======== Recorded information ========
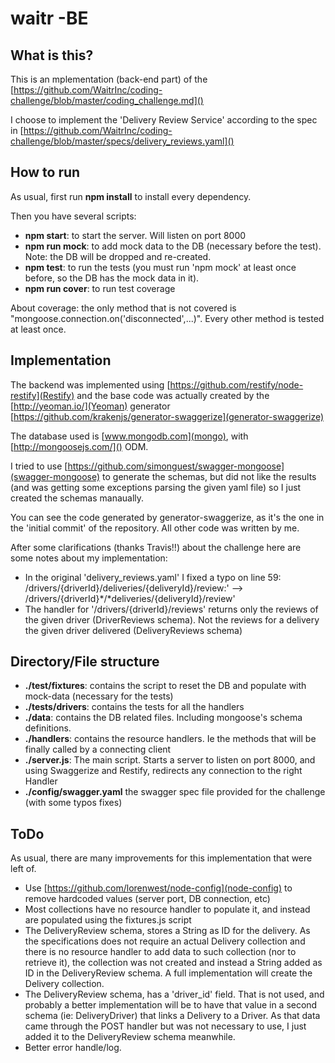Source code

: # waitr -BE

## What is this?
This is an mplementation (back-end part) of the [https://github.com/WaitrInc/coding-challenge/blob/master/coding_challenge.md]()

I choose to implement the 'Delivery Review Service' according to the spec in [https://github.com/WaitrInc/coding-challenge/blob/master/specs/delivery_reviews.yaml]()

## How to run
As usual, first run **npm install** to install every dependency.

Then you have several scripts:

 - **npm start**: to start the server. Will listen on port 8000
 - **npm run mock**: to add mock data to the DB (necessary before the test). Note: the DB will be dropped and re-created.
 - **npm test**: to run the tests (you must run 'npm mock' at least once before, so the DB has the mock data in it).
 - **npm run cover**: to run test coverage

About coverage: the only method that is not covered is "mongoose.connection.on('disconnected',...)". Every other method is 
tested at least once.


## Implementation
The backend was implemented using [https://github.com/restify/node-restify](Restify) and the base code was actually 
created by the [http://yeoman.io/](Yeoman) generator [https://github.com/krakenjs/generator-swaggerize](generator-swaggerize)

The database used is [www.mongodb.com](mongo), with [http://mongoosejs.com/]() ODM. 

I tried to use [https://github.com/simonguest/swagger-mongoose](swagger-mongoose) to generate the schemas, but did not 
like the results (and was getting some exceptions parsing the given yaml file) so I just created the schemas manaually.
                                                                                                           
You can see the code generated by generator-swaggerize, as it's the one in the 'initial commit' of the repository. All other code was written by me.


                                                                                                           
After some clarifications (thanks Travis!!) about the challenge here are some notes about my implementation:

 - In the original 'delivery_reviews.yaml' I fixed a typo on line 59: /drivers/{driverId}/deliveries/{deliveryId}/review:' --> /drivers/{driverId}*/*deliveries/{deliveryId}/review'
 - The handler for '/drivers/{driverId}/reviews' returns only the reviews of the given driver (DriverReviews schema). Not the reviews for a delivery the given driver delivered (DeliveryReviews schema)
 
## Directory/File structure
 - **./test/fixtures**: contains the script to reset the DB and populate with mock-data (necessary for the tests)
 - **./tests/drivers**: contains the tests for all the handlers
 - **./data**: contains the DB related files. Including mongoose's schema definitions.
 - **./handlers**: contains the resource handlers. Ie the methods that will be finally called by a connecting client
 - **./server.js**: The main script. Starts a server to listen on port 8000, and using Swaggerize and Restify, redirects any connection to the right Handler
 - **./config/swagger.yaml** the swagger spec file provided for the challenge (with some typos fixes) 
  
## ToDo
 As usual, there are many improvements for this implementation that were left of.

  - Use [https://github.com/lorenwest/node-config](node-config) to remove hardcoded values (server port, DB connection, etc)
  - Most collections have no resource handler to populate it, and instead are populated using the fixtures.js script
  - The DeliveryReview schema, stores a String as ID for the delivery. As the specifications does not require an actual 
  Delivery collection and there is no resource handler to add data to such collection (nor to retrieve it), the collection 
  was not created and instead a String added as ID in the DeliveryReview schema. A full implementation will create the
  Delivery collection.
  - The DeliveryReview schema, has a 'driver_id' field. That is not used, and probably a better implementation will be 
  to have that value in a second schema (ie: DeliveryDriver) that links a Delivery to a Driver. As that data came
  through the POST handler but was not necessary to use, I just added it to the DeliveryReview schema meanwhile.
  - Better error handle/log.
========
**What you are asked to do:**
Word search in the records above: please count the lines holding "have" and state the count alone.

**Exercise response:**
3